Design of Donor DNA Sequences for the Two-Vector and the Single-Vector Systems (A) Donor DNA used for the two-vector system. A PCR product of 208 bp (cFIXmod) covering the mutated cFIX location was used. (B) Schematic diagram of single vectors containing the Tet-on-inducible CRISPR/Cas9 for cutting the cFIX-mutated strand and the donor DNA. Three molecular setups of single vectors, which delivered all components for HDR, were designed: plasmid 1 (P1), plasmid 2 (P2), and plasmid 3 (P3). For P1 and P2, the donor is flanked by the gRNA recognition sequence. Note that the gRNA recognition sequences in P1 are in the opposite orientation while the gRNA recognition sequences of P2 flank the donor DNA in the identical orientation. The donor contained in plasmid P3 lacks the gRNA recognition sequence. NLS, nuclear localization signal; PA, polyadenylation signal; TREG3, TRE3G promoter; EF1a, human elongation factor-1 alpha promoter; gRNA, guide RNA; Tet-on, tetracycline-controlled transcriptional activator.

Figure 4

Gene Correction of Mutated cFIX through Naked DNA (A) The principle of the amplification-refractory mutation system qPCR (ARMS-qPCR) assay. Two qPCRs of each sample are performed. Primers of the reference PCR (Re-F,-R) amplify the upstream area of the HR region. The forward detection primer (Det-F) binds the upstream area of the HR region, and the reverse primer (Det-R) specifically binds to the HR cassette. (B–D) Naked DNA-mediated HDR events in mutated cFIX stable cell lines measured via ARMS-qPCR. Mod1%, Cas9 + donor, Cas9, Donor, and cell-cFIXmut display controls containing 1% modified template, cells transfected with CRISPR/Cas9 and optimized donor sequence, cells transfected with CRISPR/Cas9, cells transfected with optimized donor sequence, and cFIX stable cell lines Huh7-cFIXmut (B), PLC-PRF-5-cFIXmut (C), and Hep3B-cFICmut (D). (E) Indels measured by T7E1 assay after transfection with the non-viral homology-directed repair plasmids at the endogenous hFIX locus and the uncorrected cFIX transgene in Huh7-cFIXmut cells. MW, molecular weight markers; NC, negative control, PLC-cFIXmut or Hep3B-cFIXmut without treatment. P1, P2, P3, and Cas9 + donor display cells treated with plasmid 1, plasmid 2, plasmid 3, or Cas9 + donor.
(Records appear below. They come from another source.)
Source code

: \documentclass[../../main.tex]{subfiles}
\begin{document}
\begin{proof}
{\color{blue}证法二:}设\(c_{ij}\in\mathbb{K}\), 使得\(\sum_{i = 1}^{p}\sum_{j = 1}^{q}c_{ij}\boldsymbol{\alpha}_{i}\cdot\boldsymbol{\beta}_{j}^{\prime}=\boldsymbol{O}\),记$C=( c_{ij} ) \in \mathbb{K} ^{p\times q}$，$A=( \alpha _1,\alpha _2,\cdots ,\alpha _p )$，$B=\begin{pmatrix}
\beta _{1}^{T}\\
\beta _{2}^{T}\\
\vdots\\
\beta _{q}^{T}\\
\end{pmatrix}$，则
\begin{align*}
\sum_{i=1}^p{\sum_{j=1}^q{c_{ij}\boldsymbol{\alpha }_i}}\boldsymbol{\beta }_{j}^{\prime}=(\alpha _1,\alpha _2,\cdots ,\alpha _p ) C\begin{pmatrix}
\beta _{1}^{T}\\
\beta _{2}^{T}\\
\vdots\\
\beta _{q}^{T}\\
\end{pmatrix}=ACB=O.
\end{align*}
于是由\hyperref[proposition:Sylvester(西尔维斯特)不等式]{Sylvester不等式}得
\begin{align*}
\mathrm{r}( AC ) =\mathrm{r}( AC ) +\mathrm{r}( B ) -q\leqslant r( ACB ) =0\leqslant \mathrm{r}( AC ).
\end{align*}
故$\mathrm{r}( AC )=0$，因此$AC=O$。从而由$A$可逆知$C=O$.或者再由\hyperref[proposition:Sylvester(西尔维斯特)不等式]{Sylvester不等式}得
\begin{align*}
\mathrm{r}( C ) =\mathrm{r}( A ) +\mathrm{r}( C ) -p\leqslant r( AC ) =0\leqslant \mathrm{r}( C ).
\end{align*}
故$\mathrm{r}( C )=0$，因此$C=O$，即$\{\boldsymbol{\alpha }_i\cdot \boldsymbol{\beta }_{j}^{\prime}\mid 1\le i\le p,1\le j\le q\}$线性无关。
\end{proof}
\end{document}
Data points represent SEM of three independent experiments performed in triplicates. *p < 0.05, **p < 0.01, ***p < 0.001.

Figure 5

Gene Correction of Mutated cFIX through the Viral Vectors HCAdV5-Cas9 and ssAAV2-cFIX (A) Schematic outline of HCAdV5-Cas9 and ssAAV2-cFIX genomes. ITR, inverted terminal repeat; NLS, nuclear localization signal; PA, polyadenylation signal; TREG3, TRE3G promoter; EF1a, human elongation factor-1 alpha promoter; CAG, cytomegalovirus (CMV) enhancer fused to the chicken beta-actin promoter; gRNA, guide RNA; Tet-on, tetracycline-controlled transcriptional activation. (B) HCAdV5-Cas9 nuclease activity measured by T7E1 assay. MW, molecular-weight size marker; ND, no detection.

Figure 6

Genotypic and Phenotypic Corrections in Huh7-cFIXmut Cells after Co-infection with the Gene Correction Vectors HCAdV5-Cas9-cFIX or HCAdV5-Cas9 and ssAAV2-cFIX (A) Schematic outline of the experimental setup. Cellular genomic DNA was extracted at 72 h post-transduction for ARMS-qPCR assay, and cell media were collected at 48, 96, and 144 h post-transduction for the ELISA. (B) HCAdV5-Cas9-cFIX- or HCAdV5-Cas9- and ssAAV2-cFIX-mediated HDR events in mutated cFIX stable cells measured via ARMS-qPCR. Mod1%, controls containing 1% modified template; single vector, Huh7-cFIXmut cells transduced with HCAdV5-Cas9-cFIX; AdV + AAV (MOI 200), AdV + AAV (MOI 400),and AdV + AAV (MOI 600), Huh7-cFIXmut cells transduced with HCAdV5-Cas9 and ssAAV2-cFIX of different MOIs; Huh7-cFIXmut cells, mutated cFIX stable Huh7 cells; HCAdV5-Cas9, Huh7-cFIXmut cells transduced with HCAdV5-Cas9. (C) ELISA of cFIX concentration in the supernatant of Huh7-cFIXmut cells infected with HCAdV5-Cas9-cFIX or HCAdV-Cas9 and MOIs 200, 400, and 600 for ssAAV-cFIX. Data points represent SEM of three independent experiments performed in triplicates. *p < 0.05, **p < 0.01, ***p < 0.001.